Machine learning could help to identify the viruses most likely to spill over from animals to people and cause future pandemics.
In February 2021, seven Russian poultry-farm workers were reported to have been infected with H5N8 avian influenza. This subtype of bird flu had never been known to infect people before, and the virus’s genetic sequence was quickly uploaded to the genetic data repository GISAID. For Colin Carlson, a biologist at Georgetown University in Washington DC, it presented an opportunity. “I immediately thought, ‘I want to run this through FluLeap’,” he says.
FluLeap is a machine-learning algorithm that uses sequence data to classify influenza viruses as either avian or human. The model had been trained on a huge number of influenza genomes — including examples of H5N8 — to learn the differences between those that infect people and those that infect birds.
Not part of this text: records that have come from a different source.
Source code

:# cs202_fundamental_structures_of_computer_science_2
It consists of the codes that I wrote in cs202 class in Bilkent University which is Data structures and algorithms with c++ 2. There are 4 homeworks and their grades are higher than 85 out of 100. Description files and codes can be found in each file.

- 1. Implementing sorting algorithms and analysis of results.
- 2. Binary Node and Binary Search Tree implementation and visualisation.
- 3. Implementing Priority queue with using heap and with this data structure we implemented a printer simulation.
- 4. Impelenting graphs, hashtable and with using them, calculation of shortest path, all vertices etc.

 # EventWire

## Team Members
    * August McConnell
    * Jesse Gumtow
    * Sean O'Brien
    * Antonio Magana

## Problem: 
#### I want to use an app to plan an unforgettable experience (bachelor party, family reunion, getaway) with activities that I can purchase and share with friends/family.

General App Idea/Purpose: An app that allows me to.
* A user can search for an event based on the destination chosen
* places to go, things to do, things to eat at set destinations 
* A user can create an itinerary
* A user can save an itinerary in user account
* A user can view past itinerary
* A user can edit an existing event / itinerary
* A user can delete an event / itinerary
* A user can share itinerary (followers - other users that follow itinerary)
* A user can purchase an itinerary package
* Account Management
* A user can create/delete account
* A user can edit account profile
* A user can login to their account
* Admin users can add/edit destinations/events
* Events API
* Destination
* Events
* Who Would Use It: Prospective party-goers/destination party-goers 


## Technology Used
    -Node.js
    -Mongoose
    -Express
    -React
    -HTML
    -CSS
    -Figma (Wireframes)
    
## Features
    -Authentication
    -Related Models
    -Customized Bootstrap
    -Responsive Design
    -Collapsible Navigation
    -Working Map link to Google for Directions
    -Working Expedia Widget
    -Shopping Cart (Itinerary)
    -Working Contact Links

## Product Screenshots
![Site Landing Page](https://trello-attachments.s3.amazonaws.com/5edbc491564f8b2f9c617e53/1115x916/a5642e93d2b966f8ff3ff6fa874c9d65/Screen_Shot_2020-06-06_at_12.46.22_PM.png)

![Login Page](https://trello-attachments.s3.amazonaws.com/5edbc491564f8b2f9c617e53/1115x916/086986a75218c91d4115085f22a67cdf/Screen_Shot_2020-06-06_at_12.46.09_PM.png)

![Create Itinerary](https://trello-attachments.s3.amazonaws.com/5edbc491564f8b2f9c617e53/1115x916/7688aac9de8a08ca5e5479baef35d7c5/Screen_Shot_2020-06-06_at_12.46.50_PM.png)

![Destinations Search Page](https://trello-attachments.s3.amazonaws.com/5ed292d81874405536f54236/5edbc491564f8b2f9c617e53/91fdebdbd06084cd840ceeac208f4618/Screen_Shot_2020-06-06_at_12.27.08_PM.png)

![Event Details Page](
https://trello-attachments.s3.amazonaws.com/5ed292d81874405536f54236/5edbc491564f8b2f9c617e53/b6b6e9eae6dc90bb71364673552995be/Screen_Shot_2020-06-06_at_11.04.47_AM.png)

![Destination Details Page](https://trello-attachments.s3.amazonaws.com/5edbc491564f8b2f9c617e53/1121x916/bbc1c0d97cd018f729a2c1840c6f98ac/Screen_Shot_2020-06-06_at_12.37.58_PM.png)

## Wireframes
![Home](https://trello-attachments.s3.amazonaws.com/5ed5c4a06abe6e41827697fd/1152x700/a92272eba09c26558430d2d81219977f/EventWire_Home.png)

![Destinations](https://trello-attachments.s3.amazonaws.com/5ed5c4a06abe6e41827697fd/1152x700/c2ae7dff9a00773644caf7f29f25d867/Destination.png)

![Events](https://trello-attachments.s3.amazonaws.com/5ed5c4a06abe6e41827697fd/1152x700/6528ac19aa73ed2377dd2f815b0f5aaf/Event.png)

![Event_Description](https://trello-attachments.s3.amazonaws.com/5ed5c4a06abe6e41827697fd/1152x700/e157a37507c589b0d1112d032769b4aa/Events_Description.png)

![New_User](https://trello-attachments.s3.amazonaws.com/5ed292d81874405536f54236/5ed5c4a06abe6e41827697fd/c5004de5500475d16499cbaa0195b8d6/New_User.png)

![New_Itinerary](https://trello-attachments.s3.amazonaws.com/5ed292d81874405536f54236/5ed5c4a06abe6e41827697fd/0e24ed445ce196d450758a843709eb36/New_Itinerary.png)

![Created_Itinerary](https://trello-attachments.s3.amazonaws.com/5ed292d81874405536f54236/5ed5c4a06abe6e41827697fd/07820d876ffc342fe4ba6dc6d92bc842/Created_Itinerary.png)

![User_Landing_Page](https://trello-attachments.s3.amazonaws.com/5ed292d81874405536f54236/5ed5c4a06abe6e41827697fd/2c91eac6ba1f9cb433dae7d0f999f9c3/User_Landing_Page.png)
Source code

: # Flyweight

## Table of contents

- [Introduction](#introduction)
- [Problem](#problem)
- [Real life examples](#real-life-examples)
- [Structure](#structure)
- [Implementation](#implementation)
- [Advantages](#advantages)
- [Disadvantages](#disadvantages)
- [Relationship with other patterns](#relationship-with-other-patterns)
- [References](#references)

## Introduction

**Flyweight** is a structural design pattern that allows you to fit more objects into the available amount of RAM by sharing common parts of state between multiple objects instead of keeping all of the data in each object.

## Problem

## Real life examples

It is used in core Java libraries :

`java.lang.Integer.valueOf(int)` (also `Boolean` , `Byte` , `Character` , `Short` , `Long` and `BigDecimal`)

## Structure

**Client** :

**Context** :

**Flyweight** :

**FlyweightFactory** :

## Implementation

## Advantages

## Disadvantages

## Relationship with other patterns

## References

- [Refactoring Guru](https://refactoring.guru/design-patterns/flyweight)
But the model had never seen an H5N8 virus categorized as human, and Carlson was curious to see what it made of this new subtype.
Somewhat surprisingly, the model identified it as human with 99.7% confidence. Rather than simply reiterating patterns in its training data, such as the fact that H5N8 viruses do not typically infect people, the model seemed to have inferred some biological signature of compatibility with humans. “It’s stunning that the model worked,” says Carlson. “But it’s one data point; it would be more stunning if I could do it a thousand more times.”
The zoonotic process of viruses jumping from wildlife to people causes most pandemics. As climate change and human encroachment on animal habitats increase the frequency of these events, understanding zoonoses is crucial to efforts to prevent pandemics, or at least to be better prepared.